Records for the task START

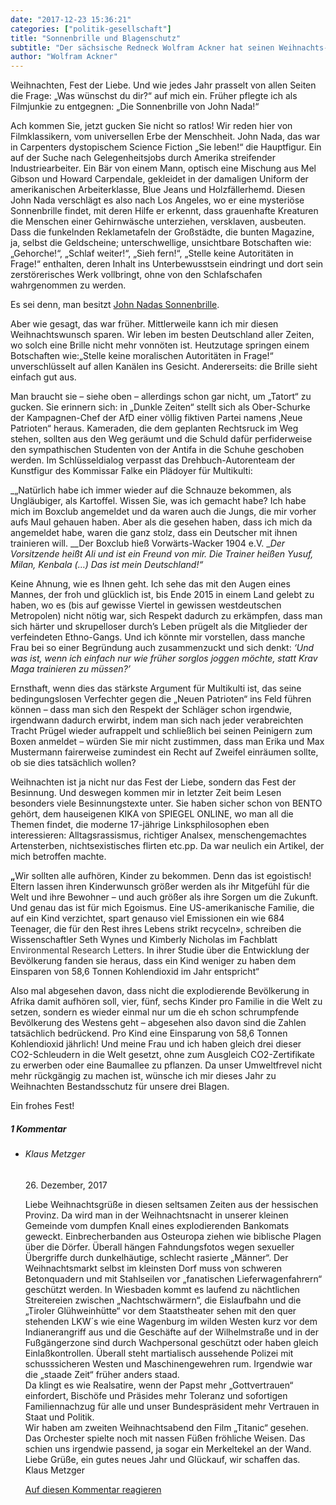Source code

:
 ```yaml
---
date: "2017-12-23 15:36:21"
categories: ["politik-gesellschaft"]
title: "Sonnenbrille und Blagenschutz"
subtitle: "Der sächsische Redneck Wolfram Ackner hat seinen Weihnachts-Wunschzettel geschrieben"
author: "Wolfram Ackner"
---
```




Weihnachten, Fest der Liebe. Und wie jedes Jahr prasselt von allen Seiten die Frage: „Was wünschst du dir?“ auf mich ein. Früher pflegte ich als Filmjunkie zu entgegnen: „Die Sonnenbrille von John Nada!“



<!--more-->



Ach kommen Sie, jetzt gucken Sie nicht so ratlos! Wir reden hier von Filmklassikern, vom universellen Erbe der Menschheit. John Nada, das war in Carpenters dystopischem Science Fiction „Sie leben!“ die Hauptfigur. Ein auf der Suche nach Gelegenheitsjobs durch Amerika streifender Industriearbeiter. Ein Bär von einem Mann, optisch eine Mischung aus Mel Gibson und Howard Carpendale, gekleidet in der damaligen Uniform der amerikanischen Arbeiterklasse, Blue Jeans und Holzfällerhemd. Diesen John Nada verschlägt es also nach Los Angeles, wo er eine mysteriöse Sonnenbrille findet, mit deren Hilfe er erkennt, dass grauenhafte Kreaturen die Menschen einer Gehirnwäsche unterziehen, versklaven, ausbeuten. Dass die funkelnden Reklametafeln der Großstädte, die bunten Magazine, ja, selbst die Geldscheine; unterschwellige, unsichtbare Botschaften wie: „Gehorche!“, „Schlaf weiter!“, „Sieh fern!“, „Stelle keine Autoritäten in Frage!“ enthalten, deren Inhalt ins Unterbewusstsein eindringt und dort sein zerstörerisches Werk vollbringt, ohne von den Schlafschafen wahrgenommen zu werden.

Es sei denn, man besitzt <a href="https://www.youtube.com/watch?v=16y_375R1Jc">John Nadas Sonnenbrille</a>.

Aber wie gesagt, das war früher. Mittlerweile kann ich mir diesen Weihnachtswunsch sparen. Wir leben im besten Deutschland aller Zeiten, wo solch eine Brille nicht mehr vonnöten ist. Heutzutage springen einem Botschaften wie:„Stelle keine moralischen Autoritäten in Frage!“ unverschlüsselt auf allen Kanälen ins Gesicht. Andererseits: die Brille sieht einfach gut aus.

Man braucht sie  &#8211; siehe oben &#8211; allerdings schon gar nicht, um „Tatort“ zu gucken. Sie erinnern sich: in „Dunkle Zeiten“ stellt sich als Ober-Schurke der Kampagnen-Chef der AfD einer völlig fiktiven Partei namens ‚Neue Patrioten“ heraus. Kameraden, die dem geplanten Rechtsruck im Weg stehen, sollten aus den Weg geräumt und die Schuld dafür perfiderweise den sympathischen Studenten von der Antifa in die Schuhe geschoben werden. Im Schlüsseldialog verpasst das Drehbuch-Autorenteam der Kunstfigur des Kommissar Falke ein Plädoyer für Multikulti:

_„Natürlich habe ich immer wieder auf die Schnauze bekommen, als Ungläubiger, als Kartoffel. Wissen Sie, was ich gemacht habe? Ich habe mich im Boxclub angemeldet und da waren auch die Jungs, die mir vorher aufs Maul gehauen haben. Aber als die gesehen haben, dass ich mich da angemeldet habe, waren die ganz stolz, dass ein Deutscher mit ihnen trainieren will. __Der Boxclub hieß Vorwärts-Wacker 1904 e.V. __Der Vorsitzende heißt Ali und ist ein Freund von mir. Die Trainer heißen Yusuf, Milan, Kenbala (…) Das ist mein Deutschland!“_

Keine Ahnung, wie es Ihnen geht. Ich sehe das mit den Augen eines Mannes, der froh und glücklich ist, bis Ende 2015 in einem Land gelebt zu haben, wo es (bis auf gewisse Viertel in gewissen westdeutschen Metropolen) nicht nötig war, sich Respekt dadurch zu erkämpfen, dass man sich härter und skrupelloser durch’s Leben prügelt als die Mitglieder der verfeindeten Ethno-Gangs. Und ich könnte mir vorstellen, dass manche Frau bei so einer Begründung auch zusammenzuckt und sich denkt: _&#8216;Und was ist, wenn ich einfach nur wie früher sorglos joggen möchte, statt Krav Maga trainieren zu müssen?&#8217;_

Ernsthaft, wenn dies das stärkste Argument für Multikulti ist, das seine bedingungslosen Verfechter gegen die „Neuen Patrioten“ ins Feld führen können – dass man sich den Respekt der Schläger schon irgendwie, irgendwann dadurch erwirbt, indem man sich nach jeder verabreichten Tracht Prügel wieder aufrappelt und schließlich bei seinen Peinigern zum Boxen anmeldet – würden Sie mir nicht zustimmen, dass man Erika und Max Mustermann fairerweise zumindest ein Recht auf Zweifel einräumen sollte, ob sie dies tatsächlich wollen?

Weihnachten ist ja nicht nur das Fest der Liebe, sondern das Fest der Besinnung. Und deswegen kommen mir in letzter Zeit beim Lesen besonders viele Besinnungstexte unter. Sie haben sicher schon von BENTO gehört, dem hauseigenen KIKA von SPIEGEL ONLINE, wo man all die Themen findet, die moderne 17-jährige Linksphilosophen eben interessieren: Alltagsrassismus, richtiger Analsex, menschengemachtes Artensterben, nichtsexistisches flirten etc.pp. Da war neulich ein Artikel, der mich betroffen machte.

<strong>„</strong>Wir sollten alle aufhören, Kinder zu bekommen. Denn das ist egoistisch! Eltern lassen ihren Kinderwunsch größer werden als ihr Mitgefühl für die Welt und ihre Bewohner – und auch größer als ihre Sorgen um die Zukunft. Und genau das ist für mich Egoismus. Eine US-amerikanische Familie, die auf ein Kind verzichtet, spart genauso viel Emissionen ein wie 684 Teenager, die für den Rest ihres Lebens strikt recyceln», schreiben die Wissenschaftler Seth Wynes und Kimberly Nicholas im Fachblatt<span style="color: #333333;"> Environmental Research Letters</span>. In ihrer Studie über die Entwicklung der Bevölkerung fanden sie heraus, dass ein Kind weniger zu haben dem Einsparen von 58,6 Tonnen Kohlendioxid im Jahr entspricht“

Also mal abgesehen davon, dass nicht die explodierende Bevölkerung in Afrika damit aufhören soll, vier, fünf, sechs Kinder pro Familie in die Welt zu setzen, sondern es wieder einmal nur um die eh schon schrumpfende Bevölkerung des Westens geht – abgesehen also davon sind die Zahlen tatsächlich bedrückend. Pro Kind eine Einsparung von 58,6 Tonnen Kohlendioxid jährlich! Und meine Frau und ich haben gleich drei dieser CO2-Schleudern in die Welt gesetzt, ohne zum Ausgleich CO2-Zertifikate zu erwerben oder eine Baumallee zu pflanzen. Da unser Umweltfrevel nicht mehr rückgängig zu machen ist, wünsche ich mir dieses Jahr zu Weihnachten Bestandsschutz für unsere drei Blagen.

Ein frohes Fest!

<!--more-->
<h5 class="comments-h">
1 Kommentar </h5>
<ul class="commentlist">
<li class="comment even thread-even depth-1 clearfix" id="li-comment-664">
<h6 class="author">Klaus Metzger</h6> <span class="date">26. Dezember, 2017</span>



Liebe Weihnachtsgrüße in diesen seltsamen Zeiten aus der hessischen Provinz. Da wird man in der Weihnachtsnacht in unserer kleinen Gemeinde vom dumpfen Knall eines explodierenden Bankomats geweckt. Einbrecherbanden aus Osteuropa ziehen wie biblische Plagen über die Dörfer. Überall hängen Fahndungsfotos wegen sexueller Übergriffe durch dunkelhäutige, schlecht rasierte „Männer“. Der Weihnachtsmarkt selbst im kleinsten Dorf muss von schweren Betonquadern und mit Stahlseilen vor „fanatischen Lieferwagenfahrern“ geschützt werden. In Wiesbaden kommt es laufend zu nächtlichen Streitereien zwischen „Nachtschwärmern“, die Eislaufbahn und die „Tiroler Glühweinhütte“ vor dem Staatstheater sehen mit den quer stehenden LKW´s wie eine Wagenburg im wilden Westen kurz vor dem Indianerangriff aus und die Geschäfte auf der Wilhelmstraße und in der Fußgängerzone sind durch Wachpersonal geschützt oder haben gleich Einlaßkontrollen. Überall steht martialisch aussehende Polizei mit schusssicheren Westen und Maschinengewehren rum. Irgendwie war die „staade Zeit“ früher anders staad.<br>
Da klingt es wie Realsatire, wenn der Papst mehr „Gottvertrauen“ einfordert, Bischöfe und Präsides mehr Toleranz und sofortigen Familiennachzug für alle und unser Bundespräsident mehr Vertrauen in Staat und Politik.<br>
Wir haben am zweiten Weihnachtsabend den Film „Titanic“ gesehen. Das Orchester spielte noch mit nassen Füßen fröhliche Weisen. Das schien uns irgendwie passend, ja sogar ein Merkeltekel an der Wand.<br>
Liebe Grüße, ein gutes neues Jahr und Glückauf, wir schaffen das.<br>
Klaus Metzger

<a rel="nofollow" class="comment-reply-link" href="#comment-664" data-commentid="664" data-postid="5687" data-belowelement="comment-664" data-respondelement="respond" data-replyto="Antworte auf Klaus Metzger" aria-label="Antworte auf Klaus Metzger">Auf diesen Kommentar reagieren</a> 


</li>
</ul>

Records for the task END

• **Your task**
Return all lines from the material that contain "date".

• **Result of this task**
date: "2017-12-23 15:36:21"
<h6 class="author">Klaus Metzger</h6> <span class="date">26. Dezember, 2017</span>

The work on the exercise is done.